市販されている塗り薬などの効果・効用欄を見てみると「インキン」と書かれている場合がよくあります。良く目にすることのあるこのインキンとはどのような症状なのか疑問に思う人も多いでしょう。 インキンとは股間部分に出来る、かゆみを伴う湿疹や皮膚炎のことを総称して呼びます。そのため男性だけに起こると思われがちですが、実は女性でもインキンになる人はいるのです。 どうしてかゆくなるのかはその人によって異なりますが、よく言われるインキンタムシと呼ばれる場合は白癬菌と呼ばれるカビの一種によって引き起こされることが分かっています。 白癬菌とは水虫の原因となることでも良く知られていますが、皮膚の角質や皮下組織を侵食することにより炎症が起きて、かゆみを伴います。患部の皮膚がカサカサ乾燥したり、白い粉が拭いたようになっていると白癬菌に感染している疑いが強いといえるでしょう。 また、赤い斑点やのう胞が見られる場合もあり、輪状に患部が広がっていく場合もあります。 かゆみが我慢できずにかきむしると、皮膚が傷ついて出血をしたり色素沈着を起こします。
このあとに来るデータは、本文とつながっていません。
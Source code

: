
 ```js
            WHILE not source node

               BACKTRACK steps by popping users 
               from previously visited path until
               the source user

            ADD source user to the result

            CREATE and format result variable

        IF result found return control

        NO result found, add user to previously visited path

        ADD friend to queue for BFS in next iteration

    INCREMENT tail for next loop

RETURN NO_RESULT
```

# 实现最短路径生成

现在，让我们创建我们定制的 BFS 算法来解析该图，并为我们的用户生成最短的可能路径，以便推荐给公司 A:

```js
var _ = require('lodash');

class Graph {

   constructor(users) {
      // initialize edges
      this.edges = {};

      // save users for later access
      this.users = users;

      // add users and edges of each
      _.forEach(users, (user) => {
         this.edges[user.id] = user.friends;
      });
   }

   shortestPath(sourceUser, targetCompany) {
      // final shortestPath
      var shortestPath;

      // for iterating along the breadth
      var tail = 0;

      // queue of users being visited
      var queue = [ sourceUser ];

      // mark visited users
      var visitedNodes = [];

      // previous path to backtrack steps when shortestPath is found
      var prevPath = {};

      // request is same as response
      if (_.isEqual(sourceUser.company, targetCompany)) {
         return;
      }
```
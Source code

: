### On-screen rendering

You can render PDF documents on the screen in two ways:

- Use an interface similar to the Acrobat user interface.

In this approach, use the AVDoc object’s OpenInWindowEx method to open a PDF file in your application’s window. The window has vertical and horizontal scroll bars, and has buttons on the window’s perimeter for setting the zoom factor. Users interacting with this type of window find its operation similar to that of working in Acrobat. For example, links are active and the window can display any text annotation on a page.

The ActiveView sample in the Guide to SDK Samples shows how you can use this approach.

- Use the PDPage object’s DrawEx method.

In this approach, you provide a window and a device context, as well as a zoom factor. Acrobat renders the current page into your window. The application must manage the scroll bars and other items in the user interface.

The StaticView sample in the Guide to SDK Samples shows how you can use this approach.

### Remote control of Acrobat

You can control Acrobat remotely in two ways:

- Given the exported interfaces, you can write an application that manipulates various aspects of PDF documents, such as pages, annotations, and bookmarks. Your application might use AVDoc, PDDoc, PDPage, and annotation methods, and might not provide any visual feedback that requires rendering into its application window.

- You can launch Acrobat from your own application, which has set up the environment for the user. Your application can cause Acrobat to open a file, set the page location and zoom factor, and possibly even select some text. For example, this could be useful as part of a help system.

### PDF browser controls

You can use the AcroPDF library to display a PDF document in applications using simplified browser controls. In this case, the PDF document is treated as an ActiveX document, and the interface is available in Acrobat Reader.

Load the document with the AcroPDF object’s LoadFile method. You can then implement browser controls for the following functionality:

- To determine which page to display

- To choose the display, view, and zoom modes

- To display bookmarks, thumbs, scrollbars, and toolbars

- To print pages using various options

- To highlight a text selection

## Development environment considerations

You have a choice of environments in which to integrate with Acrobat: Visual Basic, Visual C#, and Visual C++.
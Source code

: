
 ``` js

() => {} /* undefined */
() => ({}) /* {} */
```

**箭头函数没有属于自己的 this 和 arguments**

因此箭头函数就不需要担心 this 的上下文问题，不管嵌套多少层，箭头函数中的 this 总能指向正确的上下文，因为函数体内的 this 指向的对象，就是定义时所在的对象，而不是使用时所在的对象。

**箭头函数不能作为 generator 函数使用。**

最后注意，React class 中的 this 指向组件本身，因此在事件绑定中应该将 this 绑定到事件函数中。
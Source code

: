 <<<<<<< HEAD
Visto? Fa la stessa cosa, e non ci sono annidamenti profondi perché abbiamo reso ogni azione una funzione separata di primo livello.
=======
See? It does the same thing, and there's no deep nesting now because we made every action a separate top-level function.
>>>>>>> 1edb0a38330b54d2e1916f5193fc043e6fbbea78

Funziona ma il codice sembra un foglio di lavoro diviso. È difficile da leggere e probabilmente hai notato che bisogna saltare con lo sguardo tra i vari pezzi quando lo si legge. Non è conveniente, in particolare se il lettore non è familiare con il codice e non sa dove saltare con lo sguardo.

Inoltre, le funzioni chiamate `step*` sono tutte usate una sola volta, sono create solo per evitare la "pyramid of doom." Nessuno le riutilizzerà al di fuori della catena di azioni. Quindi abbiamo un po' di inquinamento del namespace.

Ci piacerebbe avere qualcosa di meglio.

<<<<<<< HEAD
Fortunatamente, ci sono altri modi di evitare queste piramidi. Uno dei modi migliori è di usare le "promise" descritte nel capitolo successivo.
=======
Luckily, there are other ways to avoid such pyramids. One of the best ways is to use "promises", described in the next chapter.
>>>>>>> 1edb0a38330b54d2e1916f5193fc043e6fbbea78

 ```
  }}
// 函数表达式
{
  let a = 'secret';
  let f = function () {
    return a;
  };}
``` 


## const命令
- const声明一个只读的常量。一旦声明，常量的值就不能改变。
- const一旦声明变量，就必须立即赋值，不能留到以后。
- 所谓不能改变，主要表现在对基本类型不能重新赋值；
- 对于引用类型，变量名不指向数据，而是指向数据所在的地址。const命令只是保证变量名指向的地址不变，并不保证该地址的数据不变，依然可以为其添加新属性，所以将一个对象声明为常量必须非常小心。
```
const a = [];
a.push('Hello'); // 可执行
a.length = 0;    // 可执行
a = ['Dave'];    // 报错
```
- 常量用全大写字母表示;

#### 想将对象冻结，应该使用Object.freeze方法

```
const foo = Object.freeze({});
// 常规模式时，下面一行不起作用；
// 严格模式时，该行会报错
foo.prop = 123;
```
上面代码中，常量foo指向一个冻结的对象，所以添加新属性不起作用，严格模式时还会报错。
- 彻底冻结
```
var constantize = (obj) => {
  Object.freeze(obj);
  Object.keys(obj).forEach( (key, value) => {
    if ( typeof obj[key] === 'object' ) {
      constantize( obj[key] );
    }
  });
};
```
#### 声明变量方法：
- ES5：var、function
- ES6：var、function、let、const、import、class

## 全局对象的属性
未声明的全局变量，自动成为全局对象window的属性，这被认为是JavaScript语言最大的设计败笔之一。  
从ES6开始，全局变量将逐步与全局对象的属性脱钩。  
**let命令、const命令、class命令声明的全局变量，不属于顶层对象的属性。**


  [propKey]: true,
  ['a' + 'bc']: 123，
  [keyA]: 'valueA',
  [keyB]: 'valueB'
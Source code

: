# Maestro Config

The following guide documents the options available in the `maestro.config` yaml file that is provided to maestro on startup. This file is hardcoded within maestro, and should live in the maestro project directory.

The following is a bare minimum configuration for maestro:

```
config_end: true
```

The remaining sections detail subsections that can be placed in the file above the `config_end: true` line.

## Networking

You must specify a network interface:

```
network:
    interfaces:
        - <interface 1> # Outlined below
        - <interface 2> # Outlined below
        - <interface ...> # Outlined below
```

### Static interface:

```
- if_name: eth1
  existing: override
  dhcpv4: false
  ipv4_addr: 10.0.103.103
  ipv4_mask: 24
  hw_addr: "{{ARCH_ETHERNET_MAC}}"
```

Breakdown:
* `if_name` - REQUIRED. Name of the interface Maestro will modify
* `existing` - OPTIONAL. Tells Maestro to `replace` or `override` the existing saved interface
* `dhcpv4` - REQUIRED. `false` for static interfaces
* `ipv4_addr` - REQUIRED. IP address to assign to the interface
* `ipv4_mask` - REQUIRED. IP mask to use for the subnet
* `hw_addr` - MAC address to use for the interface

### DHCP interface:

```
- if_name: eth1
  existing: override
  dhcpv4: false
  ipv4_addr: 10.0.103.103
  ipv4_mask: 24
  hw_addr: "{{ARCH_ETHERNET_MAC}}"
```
そしてかきむしった時に出てくる体液などにも白癬菌が含まれており、そのままの手で体の他の部位を触ると白癬菌が感染してしまう恐れがあるので要注意です。 インキンの治療方法は、市販薬を利用することでも治療可能ですが、まずは患部のかゆみの原因を突き止めるために皮膚科を受診して専門医に見てもらうのがオススメです。 インキンの場合、皮膚を採取して顕微鏡で観察すればすぐに診断することが出来て、下着を脱ぐ必要も無いため手軽に検査を受けられます。 インキンだと診断されたら塗り薬と週に数回の紫外線照射により治療を行います。 また、原因菌である白癬菌は高温多湿の場所を好む性質があるため、入浴後などはよく陰部を乾かしてから下着をはくことが大切です。 また、塗り薬を塗るときは患部よりも広めに塗ることで、症状の拡大を防ぐことが出来るので、なるべく広い範囲に塗ってよく乾かしましょう。